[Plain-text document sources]
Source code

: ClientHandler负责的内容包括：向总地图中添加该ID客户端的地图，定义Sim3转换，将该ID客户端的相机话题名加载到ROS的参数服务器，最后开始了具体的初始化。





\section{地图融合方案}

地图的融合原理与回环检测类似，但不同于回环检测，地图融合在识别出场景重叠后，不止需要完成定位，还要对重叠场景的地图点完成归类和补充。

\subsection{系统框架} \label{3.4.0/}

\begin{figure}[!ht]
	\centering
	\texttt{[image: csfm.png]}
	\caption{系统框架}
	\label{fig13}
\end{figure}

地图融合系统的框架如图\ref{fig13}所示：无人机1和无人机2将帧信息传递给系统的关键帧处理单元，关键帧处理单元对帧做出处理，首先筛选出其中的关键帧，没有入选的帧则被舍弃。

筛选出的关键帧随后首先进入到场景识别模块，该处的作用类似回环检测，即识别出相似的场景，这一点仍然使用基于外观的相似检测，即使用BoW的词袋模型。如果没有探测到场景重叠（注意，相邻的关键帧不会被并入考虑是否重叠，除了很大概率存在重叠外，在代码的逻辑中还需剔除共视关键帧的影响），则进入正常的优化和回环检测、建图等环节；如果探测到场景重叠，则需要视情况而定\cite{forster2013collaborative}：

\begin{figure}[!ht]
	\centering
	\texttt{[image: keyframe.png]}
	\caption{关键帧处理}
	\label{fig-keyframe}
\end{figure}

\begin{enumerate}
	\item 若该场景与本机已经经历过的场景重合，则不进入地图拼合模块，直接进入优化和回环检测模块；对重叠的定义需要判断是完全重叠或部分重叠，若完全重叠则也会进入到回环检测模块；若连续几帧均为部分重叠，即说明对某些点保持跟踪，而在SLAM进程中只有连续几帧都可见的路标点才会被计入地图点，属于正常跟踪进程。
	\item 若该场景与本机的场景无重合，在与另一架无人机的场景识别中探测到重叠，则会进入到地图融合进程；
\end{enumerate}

• PROBLEM TO SOLVE
A complete, exact transcription of the data above is the required answer.

• ANSWER BOX
Source code

: ClientHandler负责的内容包括：向总地图中添加该ID客户端的地图，定义Sim3转换，将该ID客户端的相机话题名加载到ROS的参数服务器，最后开始了具体的初始化。





\section{地图融合方案}

地图的融合原理与回环检测类似，但不同于回环检测，地图融合在识别出场景重叠后，不止需要完成定位，还要对重叠场景的地图点完成归类和补充。

\subsection{系统框架} \label{3.4.0/}

\begin{figure}[!ht]
	\centering
	\texttt{[image: csfm.png]}
	\caption{系统框架}
	\label{fig13}
\end{figure}

地图融合系统的框架如图\ref{fig13}所示：无人机1和无人机2将帧信息传递给系统的关键帧处理单元，关键帧处理单元对帧做出处理，首先筛选出其中的关键帧，没有入选的帧则被舍弃。

筛选出的关键帧随后首先进入到场景识别模块，该处的作用类似回环检测，即识别出相似的场景，这一点仍然使用基于外观的相似检测，即使用BoW的词袋模型。如果没有探测到场景重叠（注意，相邻的关键帧不会被并入考虑是否重叠，除了很大概率存在重叠外，在代码的逻辑中还需剔除共视关键帧的影响），则进入正常的优化和回环检测、建图等环节；如果探测到场景重叠，则需要视情况而定\cite{forster2013collaborative}：

\begin{figure}[!ht]
	\centering
	\texttt{[image: keyframe.png]}
	\caption{关键帧处理}
	\label{fig-keyframe}
\end{figure}

\begin{enumerate}
	\item 若该场景与本机已经经历过的场景重合，则不进入地图拼合模块，直接进入优化和回环检测模块；对重叠的定义需要判断是完全重叠或部分重叠，若完全重叠则也会进入到回环检测模块；若连续几帧均为部分重叠，即说明对某些点保持跟踪，而在SLAM进程中只有连续几帧都可见的路标点才会被计入地图点，属于正常跟踪进程。
	\item 若该场景与本机的场景无重合，在与另一架无人机的场景识别中探测到重叠，则会进入到地图融合进程；
\end{enumerate}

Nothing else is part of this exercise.